Award-winning author ​Jane (Janie) Little Botkin is a retired teacher turned historical investigator and author. After graduating from the University of Texas at El Paso with a BA in English, Jane taught high school students for thirty years. In 2008, the Texas State Legislature honored her career in education by formal resolution. In post-retirement, Jane has continued to write about and participate in local historical preservation, dividing her time between communities in New Mexico’s White Mountain Wilderness.

A member of the Western Writers of America since 2017, Jane has judged entries for the WWA's prestigious Spur Award and reviewed new releases. She presently sits on the WWA Board of Directors.

A double Spur-Award-winner herself, Frank Little and the IWW : The Blood That Stained an American Family is her first nonfiction book.

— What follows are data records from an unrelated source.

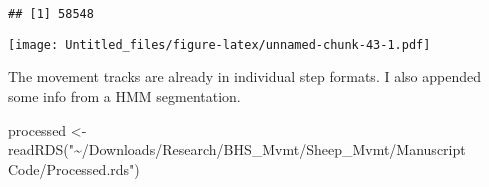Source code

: \documentclass[
]{article}
\newenvironment{Shaded}{\begin{snugshade}}{\end{snugshade}}
\newcommand{\FunctionTok}[1]{\textcolor[rgb]{0.00,0.00,0.00}{#1}}
\newcommand{\NormalTok}[1]{#1}
\newcommand{\OtherTok}[1]{\textcolor[rgb]{0.56,0.35,0.01}{#1}}
\newcommand{\SpecialCharTok}[1]{\textcolor[rgb]{0.00,0.00,0.00}{#1}}
\newcommand{\StringTok}[1]{\textcolor[rgb]{0.31,0.60,0.02}{#1}}
\begin{document}
\begin{verbatim}
## [1] 58548
\end{verbatim}

\begin{Shaded}
\end{Shaded}

\texttt{[image: Untitled\_files/figure-latex/unnamed-chunk-43-1.pdf]}

The movement tracks are already in individual step formats. I also
appended some info from a HMM segmentation.

\begin{Shaded}
\begin{Highlighting}[]
\NormalTok{processed }\OtherTok{\textless{}{-}} \FunctionTok{readRDS}\NormalTok{(}\StringTok{"\textasciitilde{}/Downloads/Research/BHS\_Mvmt/Sheep\_Mvmt/Manuscript Code/Processed.rds"}\NormalTok{)}


\end{Highlighting}
\end{Shaded}
\end{document}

The subject of the book is Botkin’s great-granduncle, a member of the Industrial Workers of the World, who was lynched for his words on August 1, 1917.

Jane’s second book, The Girl Who Dared to Defy: Jane Street and the Rebel Maids of Denver (University of Oklahoma Press 2021) traces the life of a woman who was not even a maid, but who had remarkable success organizing the “unorganizable”--housemaids in the homes of Denver’s elite Capitol Hill--and her downfall due to sex. Themes involving sexual exploitation, violent assault, misogyny, and virile syndicalism permeate the narrative. In the book’s periphery, western women, with their unique spirits and backgrounds, strive to bring independence to all classes of women—except for the housemaids.

A third book, currently in research, narrates the life of Hank Boedeker, a Wyoming lawman who was also a friend of Butch Cassidy’s. Their worlds collide, not surprisingly.

Though not typical of Botkin’s western-history writing, The Pink Dress, Memoir of a Guyrex Girll is a memoir revealing the hilarity and sometimes-absurdity of the Texas beauty pageant business while under control of famous beauty-queen-makers Richard Guy and Rex Holt. Janie Little (Botkin) was their first Miss El Paso—and the beauty duo’s trial and error—before they mastered queen-making and produced the Texas Aces (Five consecutive Miss USAs) during the 1980s. A somber thread of women’s shared issues weaves the fun together. This book is currently being written.